**Extracted entries:**
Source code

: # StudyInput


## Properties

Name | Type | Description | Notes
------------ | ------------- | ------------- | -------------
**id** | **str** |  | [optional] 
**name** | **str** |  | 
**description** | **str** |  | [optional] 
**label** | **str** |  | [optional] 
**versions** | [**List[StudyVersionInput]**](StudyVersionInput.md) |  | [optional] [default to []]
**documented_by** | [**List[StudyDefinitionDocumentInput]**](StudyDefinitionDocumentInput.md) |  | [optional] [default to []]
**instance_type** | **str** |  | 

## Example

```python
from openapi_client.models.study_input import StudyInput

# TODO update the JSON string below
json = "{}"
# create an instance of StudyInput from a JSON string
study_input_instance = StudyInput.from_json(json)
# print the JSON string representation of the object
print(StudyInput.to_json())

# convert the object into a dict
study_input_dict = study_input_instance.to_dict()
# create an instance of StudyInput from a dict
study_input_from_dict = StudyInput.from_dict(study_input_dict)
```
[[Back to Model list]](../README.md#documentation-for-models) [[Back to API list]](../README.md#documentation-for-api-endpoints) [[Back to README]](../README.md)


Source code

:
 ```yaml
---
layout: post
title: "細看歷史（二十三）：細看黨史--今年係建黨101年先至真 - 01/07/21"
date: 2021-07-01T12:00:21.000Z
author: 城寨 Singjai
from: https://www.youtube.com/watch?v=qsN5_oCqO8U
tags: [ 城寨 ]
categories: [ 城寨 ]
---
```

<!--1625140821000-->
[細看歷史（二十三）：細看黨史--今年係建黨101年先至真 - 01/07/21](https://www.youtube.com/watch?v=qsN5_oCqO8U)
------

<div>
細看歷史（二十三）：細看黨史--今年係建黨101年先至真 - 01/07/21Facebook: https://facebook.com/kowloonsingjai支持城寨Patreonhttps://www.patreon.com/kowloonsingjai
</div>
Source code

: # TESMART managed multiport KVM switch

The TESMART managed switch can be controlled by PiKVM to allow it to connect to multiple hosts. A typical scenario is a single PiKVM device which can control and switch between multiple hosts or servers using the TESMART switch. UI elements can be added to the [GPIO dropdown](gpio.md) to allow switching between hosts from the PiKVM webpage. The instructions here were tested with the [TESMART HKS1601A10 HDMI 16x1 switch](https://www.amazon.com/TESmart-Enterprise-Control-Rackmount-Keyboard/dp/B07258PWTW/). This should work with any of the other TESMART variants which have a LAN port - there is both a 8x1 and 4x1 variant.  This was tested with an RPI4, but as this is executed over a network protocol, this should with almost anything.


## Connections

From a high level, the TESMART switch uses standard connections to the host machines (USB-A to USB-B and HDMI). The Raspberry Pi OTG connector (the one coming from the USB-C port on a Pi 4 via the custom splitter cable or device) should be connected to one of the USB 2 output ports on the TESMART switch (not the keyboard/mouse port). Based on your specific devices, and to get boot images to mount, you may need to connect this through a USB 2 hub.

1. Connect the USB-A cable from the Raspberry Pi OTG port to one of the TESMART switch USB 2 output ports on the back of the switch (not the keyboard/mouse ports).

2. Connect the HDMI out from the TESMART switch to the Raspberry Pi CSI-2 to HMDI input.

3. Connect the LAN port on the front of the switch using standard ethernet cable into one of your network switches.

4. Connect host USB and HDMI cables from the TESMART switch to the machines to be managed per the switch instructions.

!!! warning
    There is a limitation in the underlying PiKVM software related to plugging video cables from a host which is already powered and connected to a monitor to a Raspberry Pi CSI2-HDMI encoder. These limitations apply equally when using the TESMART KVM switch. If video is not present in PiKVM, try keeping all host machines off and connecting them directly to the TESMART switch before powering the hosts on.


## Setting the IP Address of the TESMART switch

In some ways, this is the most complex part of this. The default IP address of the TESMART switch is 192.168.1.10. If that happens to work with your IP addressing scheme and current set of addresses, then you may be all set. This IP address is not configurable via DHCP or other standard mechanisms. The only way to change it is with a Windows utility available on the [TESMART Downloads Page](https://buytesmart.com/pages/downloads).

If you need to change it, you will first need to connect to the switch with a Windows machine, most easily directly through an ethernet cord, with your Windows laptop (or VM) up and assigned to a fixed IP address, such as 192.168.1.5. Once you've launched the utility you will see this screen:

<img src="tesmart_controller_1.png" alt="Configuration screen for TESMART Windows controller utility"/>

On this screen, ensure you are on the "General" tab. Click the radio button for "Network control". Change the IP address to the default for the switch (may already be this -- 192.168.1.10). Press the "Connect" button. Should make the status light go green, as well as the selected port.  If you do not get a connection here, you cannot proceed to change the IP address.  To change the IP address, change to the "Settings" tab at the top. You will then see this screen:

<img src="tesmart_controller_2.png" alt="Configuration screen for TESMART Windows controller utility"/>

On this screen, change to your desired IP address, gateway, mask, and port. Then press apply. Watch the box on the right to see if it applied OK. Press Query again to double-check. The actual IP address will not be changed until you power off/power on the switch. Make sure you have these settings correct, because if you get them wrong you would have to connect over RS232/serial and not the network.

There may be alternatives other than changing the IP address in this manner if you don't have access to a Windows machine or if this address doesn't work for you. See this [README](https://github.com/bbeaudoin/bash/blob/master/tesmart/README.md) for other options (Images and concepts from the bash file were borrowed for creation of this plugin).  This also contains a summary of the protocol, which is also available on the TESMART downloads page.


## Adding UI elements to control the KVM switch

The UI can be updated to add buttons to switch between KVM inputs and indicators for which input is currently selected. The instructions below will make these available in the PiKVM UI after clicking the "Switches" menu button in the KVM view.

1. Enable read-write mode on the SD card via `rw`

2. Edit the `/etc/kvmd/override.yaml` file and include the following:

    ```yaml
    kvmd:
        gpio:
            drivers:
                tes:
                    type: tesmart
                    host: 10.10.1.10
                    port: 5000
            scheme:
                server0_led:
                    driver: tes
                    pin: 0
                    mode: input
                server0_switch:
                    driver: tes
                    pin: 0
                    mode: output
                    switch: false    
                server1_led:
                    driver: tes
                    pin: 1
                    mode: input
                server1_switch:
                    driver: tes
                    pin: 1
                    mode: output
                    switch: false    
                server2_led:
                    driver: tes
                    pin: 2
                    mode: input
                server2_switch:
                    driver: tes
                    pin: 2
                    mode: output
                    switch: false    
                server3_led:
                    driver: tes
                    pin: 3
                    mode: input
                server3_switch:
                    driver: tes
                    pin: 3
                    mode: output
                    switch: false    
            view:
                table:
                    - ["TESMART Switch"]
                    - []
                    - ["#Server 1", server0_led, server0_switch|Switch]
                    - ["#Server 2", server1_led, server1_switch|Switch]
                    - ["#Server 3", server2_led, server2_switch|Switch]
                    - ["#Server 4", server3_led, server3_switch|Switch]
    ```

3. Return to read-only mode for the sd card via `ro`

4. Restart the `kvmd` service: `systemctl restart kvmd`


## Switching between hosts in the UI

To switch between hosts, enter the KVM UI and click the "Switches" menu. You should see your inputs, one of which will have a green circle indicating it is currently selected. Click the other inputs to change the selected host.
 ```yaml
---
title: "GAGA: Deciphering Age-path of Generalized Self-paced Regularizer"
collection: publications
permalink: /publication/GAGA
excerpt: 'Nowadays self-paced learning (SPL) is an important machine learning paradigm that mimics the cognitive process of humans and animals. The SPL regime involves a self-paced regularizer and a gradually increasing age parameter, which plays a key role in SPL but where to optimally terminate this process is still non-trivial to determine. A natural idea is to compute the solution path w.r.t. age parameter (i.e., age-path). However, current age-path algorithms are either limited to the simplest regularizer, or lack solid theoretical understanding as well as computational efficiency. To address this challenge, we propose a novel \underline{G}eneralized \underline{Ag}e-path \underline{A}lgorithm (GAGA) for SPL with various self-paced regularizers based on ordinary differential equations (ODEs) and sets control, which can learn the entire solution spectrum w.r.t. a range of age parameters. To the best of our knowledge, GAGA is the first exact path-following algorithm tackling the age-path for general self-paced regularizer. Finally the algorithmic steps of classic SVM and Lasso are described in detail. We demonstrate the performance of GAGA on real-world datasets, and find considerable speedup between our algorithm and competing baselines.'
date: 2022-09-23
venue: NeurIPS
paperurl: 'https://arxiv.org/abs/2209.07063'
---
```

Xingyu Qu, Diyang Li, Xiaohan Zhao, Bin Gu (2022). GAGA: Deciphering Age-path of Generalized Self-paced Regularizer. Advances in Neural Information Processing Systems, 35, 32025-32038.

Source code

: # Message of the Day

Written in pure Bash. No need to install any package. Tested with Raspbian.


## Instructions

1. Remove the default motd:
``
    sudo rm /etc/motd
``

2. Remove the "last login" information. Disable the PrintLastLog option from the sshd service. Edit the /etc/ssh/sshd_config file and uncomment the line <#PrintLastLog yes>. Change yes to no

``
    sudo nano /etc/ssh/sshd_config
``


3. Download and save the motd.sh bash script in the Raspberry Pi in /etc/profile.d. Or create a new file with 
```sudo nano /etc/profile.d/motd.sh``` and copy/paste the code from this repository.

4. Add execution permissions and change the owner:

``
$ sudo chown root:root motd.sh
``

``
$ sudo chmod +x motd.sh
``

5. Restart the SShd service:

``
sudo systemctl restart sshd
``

**Exercise aim:**
The lines above from the one containing "Name | Type | Description | Notes" through the one containing "multiport KVM switch" are to be set down exactly, and no others.

**Solution for this problem:**
Name | Type | Description | Notes
------------ | ------------- | ------------- | -------------
**id** | **str** |  | [optional] 
**name** | **str** |  | 
**description** | **str** |  | [optional] 
**label** | **str** |  | [optional] 
**versions** | [**List[StudyVersionInput]**](StudyVersionInput.md) |  | [optional] [default to []]
**documented_by** | [**List[StudyDefinitionDocumentInput]**](StudyDefinitionDocumentInput.md) |  | [optional] [default to []]
**instance_type** | **str** |  | 

## Example

```python
from openapi_client.models.study_input import StudyInput

# TODO update the JSON string below
json = "{}"
# create an instance of StudyInput from a JSON string
study_input_instance = StudyInput.from_json(json)
# print the JSON string representation of the object
print(StudyInput.to_json())

# convert the object into a dict
study_input_dict = study_input_instance.to_dict()
# create an instance of StudyInput from a dict
study_input_from_dict = StudyInput.from_dict(study_input_dict)
```
[[Back to Model list]](../README.md#documentation-for-models) [[Back to API list]](../README.md#documentation-for-api-endpoints) [[Back to README]](../README.md)


Source code

:
 ```yaml
---
layout: post
title: "細看歷史（二十三）：細看黨史--今年係建黨101年先至真 - 01/07/21"
date: 2021-07-01T12:00:21.000Z
author: 城寨 Singjai
from: https://www.youtube.com/watch?v=qsN5_oCqO8U
tags: [ 城寨 ]
categories: [ 城寨 ]
---
```

<!--1625140821000-->
[細看歷史（二十三）：細看黨史--今年係建黨101年先至真 - 01/07/21](https://www.youtube.com/watch?v=qsN5_oCqO8U)
------

<div>
細看歷史（二十三）：細看黨史--今年係建黨101年先至真 - 01/07/21Facebook: https://facebook.com/kowloonsingjai支持城寨Patreonhttps://www.patreon.com/kowloonsingjai
</div>
Source code

: # TESMART managed multiport KVM switch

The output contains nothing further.